[Stored data entries]
--------

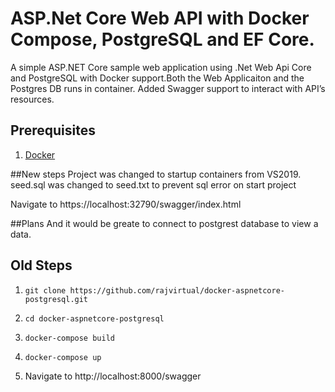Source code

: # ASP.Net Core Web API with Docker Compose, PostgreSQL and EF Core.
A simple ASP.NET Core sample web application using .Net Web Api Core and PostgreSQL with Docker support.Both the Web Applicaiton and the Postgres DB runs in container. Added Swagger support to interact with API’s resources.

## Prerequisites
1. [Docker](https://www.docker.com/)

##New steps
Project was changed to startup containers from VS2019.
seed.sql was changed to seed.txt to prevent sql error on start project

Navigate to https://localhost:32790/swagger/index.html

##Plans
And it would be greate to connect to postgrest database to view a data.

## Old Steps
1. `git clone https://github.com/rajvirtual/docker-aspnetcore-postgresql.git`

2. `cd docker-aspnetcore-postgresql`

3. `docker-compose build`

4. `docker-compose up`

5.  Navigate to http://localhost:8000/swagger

--------

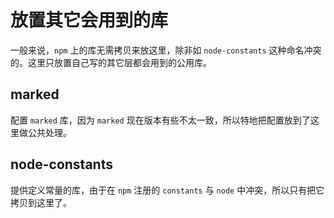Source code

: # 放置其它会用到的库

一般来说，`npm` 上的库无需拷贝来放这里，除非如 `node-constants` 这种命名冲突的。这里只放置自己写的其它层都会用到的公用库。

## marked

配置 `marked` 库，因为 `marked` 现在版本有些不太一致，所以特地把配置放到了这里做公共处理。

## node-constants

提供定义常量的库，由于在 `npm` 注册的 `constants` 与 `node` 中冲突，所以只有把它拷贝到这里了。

--------

▶ _Problem to work on_
Word for word, restate the lines of the data above that fall between the line holding "## Prerequisites" and the line holding "Navigate to http://localhost:8000/swagger", inclusive, and no other lines.

▶ _Reply to the exercise_
## Prerequisites
1. [Docker](https://www.docker.com/)

##New steps
Project was changed to startup containers from VS2019.
seed.sql was changed to seed.txt to prevent sql error on start project

Navigate to https://localhost:32790/swagger/index.html

##Plans
And it would be greate to connect to postgrest database to view a data.

## Old Steps
1. `git clone https://github.com/rajvirtual/docker-aspnetcore-postgresql.git`

2. `cd docker-aspnetcore-postgresql`

3. `docker-compose build`

4. `docker-compose up`

5.  Navigate to http://localhost:8000/swagger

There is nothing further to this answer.